Wednesday 30 June 2010

Die for love.

There has something personal happened, that completely sucked my energy out. Ever since yesterday i feel as if i left this world and now just observe it through some thick glass. I'm the one who's outside and everything's left inside. I cannot reach, cannot touch, cannot talk to anyone, cannot understand what's happening and even though i tried to stay on the positive side as much as possible, in the end i fell asleep with my clothes on - that's how much i felt lost.

That heaviness on Monday evening just reminded of my good intuition - evening ended with tears flowing down my cheeks. And just when i was pulling myself together after exam, which by the way, went way better than i could have expected, i received a call from my special one.

"I have another location that i have to go to on Wednesday, so i'll be coming on Thursday or Saturday",- he said.
"Where does the Friday go?",- was the most natural question that came from my heart and mind.
"There's a lot of traffic jams on highways on Friday - it's really impossible, so that's why i would rather go on Saturday.",- was explanation that crushed me.

I was shocked at first, angry and sad.

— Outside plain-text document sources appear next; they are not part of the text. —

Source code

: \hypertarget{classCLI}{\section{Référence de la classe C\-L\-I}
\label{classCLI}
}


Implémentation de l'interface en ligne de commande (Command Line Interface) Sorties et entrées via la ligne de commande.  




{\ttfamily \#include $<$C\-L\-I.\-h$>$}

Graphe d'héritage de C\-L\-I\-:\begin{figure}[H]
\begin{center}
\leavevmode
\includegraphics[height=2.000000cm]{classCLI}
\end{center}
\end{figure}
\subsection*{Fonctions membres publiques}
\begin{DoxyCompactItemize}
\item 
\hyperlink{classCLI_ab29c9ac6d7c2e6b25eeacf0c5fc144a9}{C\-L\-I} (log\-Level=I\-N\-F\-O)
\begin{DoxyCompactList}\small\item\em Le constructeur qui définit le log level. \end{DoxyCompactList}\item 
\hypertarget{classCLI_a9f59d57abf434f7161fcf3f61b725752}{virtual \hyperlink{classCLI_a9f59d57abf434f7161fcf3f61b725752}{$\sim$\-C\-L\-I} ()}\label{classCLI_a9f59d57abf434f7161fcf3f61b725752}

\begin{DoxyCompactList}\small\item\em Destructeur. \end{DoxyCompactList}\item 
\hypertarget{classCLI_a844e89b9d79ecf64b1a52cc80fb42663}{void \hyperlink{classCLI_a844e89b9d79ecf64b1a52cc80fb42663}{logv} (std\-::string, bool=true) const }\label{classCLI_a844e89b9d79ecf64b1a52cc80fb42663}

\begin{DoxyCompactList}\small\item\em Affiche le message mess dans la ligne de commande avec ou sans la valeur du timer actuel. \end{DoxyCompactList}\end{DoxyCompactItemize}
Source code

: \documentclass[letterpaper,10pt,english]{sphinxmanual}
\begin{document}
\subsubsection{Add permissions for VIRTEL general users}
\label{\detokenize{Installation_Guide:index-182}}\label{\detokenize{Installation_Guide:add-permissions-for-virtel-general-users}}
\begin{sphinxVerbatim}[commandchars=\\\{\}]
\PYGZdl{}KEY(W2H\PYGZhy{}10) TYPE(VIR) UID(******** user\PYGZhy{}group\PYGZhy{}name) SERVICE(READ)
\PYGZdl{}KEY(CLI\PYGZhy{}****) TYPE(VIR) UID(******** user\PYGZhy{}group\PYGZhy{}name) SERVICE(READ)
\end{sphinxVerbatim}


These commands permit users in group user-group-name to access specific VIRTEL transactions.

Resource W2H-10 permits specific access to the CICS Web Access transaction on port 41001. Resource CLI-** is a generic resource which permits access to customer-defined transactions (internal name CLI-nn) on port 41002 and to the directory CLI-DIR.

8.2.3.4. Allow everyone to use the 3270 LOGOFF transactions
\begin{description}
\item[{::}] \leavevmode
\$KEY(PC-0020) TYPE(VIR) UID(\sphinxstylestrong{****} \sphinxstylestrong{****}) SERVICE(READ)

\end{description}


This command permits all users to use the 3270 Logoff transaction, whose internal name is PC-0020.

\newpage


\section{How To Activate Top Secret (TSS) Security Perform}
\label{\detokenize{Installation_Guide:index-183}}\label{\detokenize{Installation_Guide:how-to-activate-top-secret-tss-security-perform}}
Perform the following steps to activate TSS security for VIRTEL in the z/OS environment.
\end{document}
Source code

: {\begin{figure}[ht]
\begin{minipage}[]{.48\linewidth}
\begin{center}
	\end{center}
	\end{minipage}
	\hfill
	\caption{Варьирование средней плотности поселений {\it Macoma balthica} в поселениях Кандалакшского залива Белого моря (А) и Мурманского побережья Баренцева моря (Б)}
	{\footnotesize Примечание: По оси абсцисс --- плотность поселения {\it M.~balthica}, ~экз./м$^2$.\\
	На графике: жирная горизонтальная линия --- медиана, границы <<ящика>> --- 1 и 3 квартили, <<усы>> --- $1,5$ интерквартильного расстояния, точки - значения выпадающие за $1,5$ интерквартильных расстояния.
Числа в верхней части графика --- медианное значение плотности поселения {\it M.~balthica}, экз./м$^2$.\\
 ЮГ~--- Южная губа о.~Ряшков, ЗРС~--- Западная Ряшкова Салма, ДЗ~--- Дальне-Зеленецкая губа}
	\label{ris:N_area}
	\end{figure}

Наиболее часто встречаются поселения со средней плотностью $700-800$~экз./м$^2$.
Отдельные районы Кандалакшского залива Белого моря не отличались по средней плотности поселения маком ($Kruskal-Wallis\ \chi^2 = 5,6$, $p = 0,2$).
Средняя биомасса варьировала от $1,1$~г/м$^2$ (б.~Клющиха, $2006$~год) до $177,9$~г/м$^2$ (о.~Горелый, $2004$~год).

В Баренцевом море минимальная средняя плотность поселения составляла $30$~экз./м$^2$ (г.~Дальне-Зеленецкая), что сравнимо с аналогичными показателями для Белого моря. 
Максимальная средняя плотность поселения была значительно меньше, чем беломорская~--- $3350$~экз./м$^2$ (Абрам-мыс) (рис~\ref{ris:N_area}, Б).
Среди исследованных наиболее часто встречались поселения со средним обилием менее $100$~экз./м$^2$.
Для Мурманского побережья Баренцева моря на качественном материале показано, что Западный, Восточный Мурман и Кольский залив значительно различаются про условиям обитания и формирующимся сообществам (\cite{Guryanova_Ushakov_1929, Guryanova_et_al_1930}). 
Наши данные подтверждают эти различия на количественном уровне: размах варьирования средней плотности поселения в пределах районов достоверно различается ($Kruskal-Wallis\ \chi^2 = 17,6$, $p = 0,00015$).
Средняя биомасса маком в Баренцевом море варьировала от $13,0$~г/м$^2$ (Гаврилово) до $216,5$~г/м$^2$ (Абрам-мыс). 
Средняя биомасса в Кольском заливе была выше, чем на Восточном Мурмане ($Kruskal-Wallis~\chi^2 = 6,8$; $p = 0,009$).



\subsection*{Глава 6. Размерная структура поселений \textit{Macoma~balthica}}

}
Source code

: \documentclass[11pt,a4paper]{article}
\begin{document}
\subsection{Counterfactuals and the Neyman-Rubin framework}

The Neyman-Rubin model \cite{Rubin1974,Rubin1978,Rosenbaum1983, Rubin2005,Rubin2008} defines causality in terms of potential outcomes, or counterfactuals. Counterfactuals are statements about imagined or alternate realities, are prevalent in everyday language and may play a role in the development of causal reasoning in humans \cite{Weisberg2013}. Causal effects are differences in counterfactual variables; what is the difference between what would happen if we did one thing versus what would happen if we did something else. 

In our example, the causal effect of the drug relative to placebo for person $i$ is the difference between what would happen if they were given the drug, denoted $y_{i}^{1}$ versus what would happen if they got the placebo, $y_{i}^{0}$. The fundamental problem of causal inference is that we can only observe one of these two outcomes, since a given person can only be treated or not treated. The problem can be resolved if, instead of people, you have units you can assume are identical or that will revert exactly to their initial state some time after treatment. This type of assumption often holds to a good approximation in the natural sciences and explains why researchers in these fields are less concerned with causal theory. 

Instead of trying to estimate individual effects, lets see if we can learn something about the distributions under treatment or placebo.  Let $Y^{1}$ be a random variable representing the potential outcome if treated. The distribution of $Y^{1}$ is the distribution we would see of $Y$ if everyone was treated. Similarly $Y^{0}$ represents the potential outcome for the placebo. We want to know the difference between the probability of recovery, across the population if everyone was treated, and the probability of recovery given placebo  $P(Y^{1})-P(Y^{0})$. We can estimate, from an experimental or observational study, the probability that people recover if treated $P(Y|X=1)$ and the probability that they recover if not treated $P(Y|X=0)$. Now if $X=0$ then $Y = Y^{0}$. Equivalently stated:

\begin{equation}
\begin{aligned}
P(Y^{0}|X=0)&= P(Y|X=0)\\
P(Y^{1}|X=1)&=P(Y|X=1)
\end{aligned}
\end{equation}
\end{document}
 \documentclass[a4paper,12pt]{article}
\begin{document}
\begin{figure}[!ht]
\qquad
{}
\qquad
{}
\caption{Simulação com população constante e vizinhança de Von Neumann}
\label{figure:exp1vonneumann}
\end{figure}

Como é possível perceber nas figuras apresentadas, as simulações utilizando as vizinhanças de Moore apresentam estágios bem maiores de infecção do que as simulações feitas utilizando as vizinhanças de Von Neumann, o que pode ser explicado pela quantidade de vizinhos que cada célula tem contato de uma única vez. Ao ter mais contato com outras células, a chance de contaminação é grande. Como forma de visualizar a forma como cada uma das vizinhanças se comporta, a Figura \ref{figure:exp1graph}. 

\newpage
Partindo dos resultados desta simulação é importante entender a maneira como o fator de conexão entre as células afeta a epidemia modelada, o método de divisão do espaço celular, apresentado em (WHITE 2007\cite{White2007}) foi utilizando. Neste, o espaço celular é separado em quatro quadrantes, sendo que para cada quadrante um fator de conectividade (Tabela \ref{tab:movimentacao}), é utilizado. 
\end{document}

But as i was on my way to my friend to watch soccer, i just couldn't possibly go deeper in this matter. So it happened just after i came back home, sat down and then it got me.

Of course, it's rather a figure of speech, but i could die for love. There's nothing at the moment, that comes to my head, which i couldn't do for the sake of love. When i love, i give 100% of me, i dive into that feeling completely without any exceptions. What i would do is visit that something on Wednesday, get into car and GO! I wouldn't imagine waiting until Thursday let alone until Saturday. And no traffic jam would stop me, if i'm going to someone i truly love. Especially knowing, that Thursday is my last free day, and starting Friday i'm working every day.
It is unmeasurable how lost i feel. This for me is understandable. But is it acceptable? I still don't know...

This morning i had a short conversation with one of my good friends and he brought me back to reality, explained me how it might be working. I do understand, that my partner is way older and his rational thinking has taken over him long ago, but i couldn't imagine this could be happening! And i don't know if i'm ready to lose this love thrill just now.
After conversation with me friend though, i felt calmed down, because there it was: another perception of love and feeling, a perception that has of course always existed, but has never crossed my mind. Gosh, how different people can be, huh?